WE are well and truly out of hibernation now and should have started tackling that impressive list of gardening jobs.

Probably the least attractive item on the list is weeding. If you give your beds a good weeding early on in the season your efforts should be rewarded later.

At this time of year, and depending on the severity of your weed invasion, the hoe is not the tool to use for this work.

The garden fork and possibly even the spade should be used to remove deep-rooted perennial weeds and the use of these tools will also break the soil up. The hoe is a maintenance tool for use later on in the season.

Hand pulling of the annual weeds is tiring but necessary and for the difficult areas such as rockeries or in and around established plants the careful use of weedkillers is the best solution.

Glysophosphate is the chemical to be found in many branded weedkillers and this works systemically, absorbed by the leaves and entering the whole plant, penetrating into the roots.

The most popular brand is Tumbleweed and this is available in a few forms for different applications. your garden centre staff will advise you.

Do not waste it. It is only absorbed by leaf tissue so once the leaf is wet any further application is of no benefit.

For anyone who has not used glysophosphate before, you do have to wait 10 to 14 days to see the results.

Turning to sweet treats, there is nothing like tasting your own strawberries, fresh from the garden. You can grow them in very little space.

If they are grown in the ground, then use mulch around them.

This stops any rotting of the fruit. Straw or special strawberry mulch mats can be used and don’t forget to use some organic slug pellets as well, as slugs just love a juicy strawberry.

You can grow them in hanging baskets and tall pots to make it harder for the slugs and birds to eat the fruit.

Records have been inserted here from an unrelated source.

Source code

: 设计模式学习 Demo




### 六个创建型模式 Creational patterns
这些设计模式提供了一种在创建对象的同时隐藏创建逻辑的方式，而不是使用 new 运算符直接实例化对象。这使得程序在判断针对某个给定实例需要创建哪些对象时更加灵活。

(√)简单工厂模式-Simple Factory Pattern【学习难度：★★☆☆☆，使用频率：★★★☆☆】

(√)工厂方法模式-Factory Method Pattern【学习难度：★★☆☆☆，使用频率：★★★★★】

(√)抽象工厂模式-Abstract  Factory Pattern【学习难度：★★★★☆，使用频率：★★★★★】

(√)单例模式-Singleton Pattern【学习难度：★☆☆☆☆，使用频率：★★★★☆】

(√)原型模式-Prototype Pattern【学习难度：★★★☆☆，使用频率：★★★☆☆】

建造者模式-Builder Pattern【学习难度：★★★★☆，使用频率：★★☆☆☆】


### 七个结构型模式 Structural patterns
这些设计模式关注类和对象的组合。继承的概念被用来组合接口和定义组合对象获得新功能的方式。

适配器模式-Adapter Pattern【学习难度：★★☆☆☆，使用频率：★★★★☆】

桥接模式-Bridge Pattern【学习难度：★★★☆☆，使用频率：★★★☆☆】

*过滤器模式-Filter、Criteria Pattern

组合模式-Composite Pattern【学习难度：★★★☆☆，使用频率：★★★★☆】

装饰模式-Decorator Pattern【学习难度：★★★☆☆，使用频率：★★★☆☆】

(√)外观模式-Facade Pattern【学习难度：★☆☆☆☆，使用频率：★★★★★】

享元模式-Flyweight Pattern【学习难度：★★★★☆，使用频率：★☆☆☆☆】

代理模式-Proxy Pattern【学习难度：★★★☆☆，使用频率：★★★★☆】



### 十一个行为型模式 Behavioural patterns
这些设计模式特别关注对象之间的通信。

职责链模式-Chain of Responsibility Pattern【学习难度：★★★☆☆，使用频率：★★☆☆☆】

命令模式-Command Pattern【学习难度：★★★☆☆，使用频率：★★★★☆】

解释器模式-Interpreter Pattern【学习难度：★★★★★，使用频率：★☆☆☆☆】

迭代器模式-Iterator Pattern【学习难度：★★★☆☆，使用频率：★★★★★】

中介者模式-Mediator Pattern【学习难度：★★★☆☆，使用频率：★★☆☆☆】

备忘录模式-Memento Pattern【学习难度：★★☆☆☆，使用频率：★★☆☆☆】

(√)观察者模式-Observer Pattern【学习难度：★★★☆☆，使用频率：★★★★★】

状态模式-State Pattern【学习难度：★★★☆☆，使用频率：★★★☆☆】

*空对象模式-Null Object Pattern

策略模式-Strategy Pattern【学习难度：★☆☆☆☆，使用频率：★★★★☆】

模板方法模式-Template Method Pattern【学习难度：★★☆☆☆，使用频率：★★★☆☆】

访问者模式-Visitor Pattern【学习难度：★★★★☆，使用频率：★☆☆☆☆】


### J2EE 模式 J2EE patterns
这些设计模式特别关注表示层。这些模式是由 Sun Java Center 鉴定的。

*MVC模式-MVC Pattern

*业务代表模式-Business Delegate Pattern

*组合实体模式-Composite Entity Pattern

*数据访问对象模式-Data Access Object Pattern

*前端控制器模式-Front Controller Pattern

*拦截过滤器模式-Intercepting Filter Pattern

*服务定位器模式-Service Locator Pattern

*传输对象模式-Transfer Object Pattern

The advantage of growing them in hanging baskets is that you can grow them in very little space.

You also give the plants as much sun as possible, by turning the basket around from time to time.

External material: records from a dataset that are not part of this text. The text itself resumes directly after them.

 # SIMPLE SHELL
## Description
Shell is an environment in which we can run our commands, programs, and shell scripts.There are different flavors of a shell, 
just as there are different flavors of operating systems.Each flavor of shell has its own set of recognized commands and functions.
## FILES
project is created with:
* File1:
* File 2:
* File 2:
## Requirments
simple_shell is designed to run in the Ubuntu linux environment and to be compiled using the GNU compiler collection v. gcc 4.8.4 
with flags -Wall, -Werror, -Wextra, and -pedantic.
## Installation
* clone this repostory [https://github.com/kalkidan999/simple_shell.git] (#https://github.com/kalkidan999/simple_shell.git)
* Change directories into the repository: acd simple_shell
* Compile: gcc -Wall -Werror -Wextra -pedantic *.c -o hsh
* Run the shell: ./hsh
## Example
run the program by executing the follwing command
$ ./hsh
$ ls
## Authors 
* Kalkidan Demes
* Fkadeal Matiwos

Use a good moisture retentive compost, but with good drainage, using broken pots or large stones at the bottom of the container.

Incorporate a slow release fertiliser with the compost, and when flowers are formed, give them a potash boost with a liquid tomato fertiliser.

In their first year, the plants are still getting settled in and growing, so don’t expect too much fruit off them.

Cut out any runners, as this will take the energy away from the forming fruits.

But in the second year, your plants will really give you a good yield.

After their third year, discard the plant and replace with new ones, as they start to lose vigour.

You can make new plants from your existing stock by laying the little plants from the runners in small pots of compost. They will soon root and then can be cut from the mother plant.

To have an extended season of fruit, plant varieties that overlap their fruiting times.

In my garden, I planted three plants together. Christine is an early variety, followed by Alice, a mid summer fruit bearer and Calypso, which is a late summer to early autumn cropper. In our damp region of the country, Symphony is also an excellent variety, with good disease resistance to mildew.

So get planting now for the taste of summer!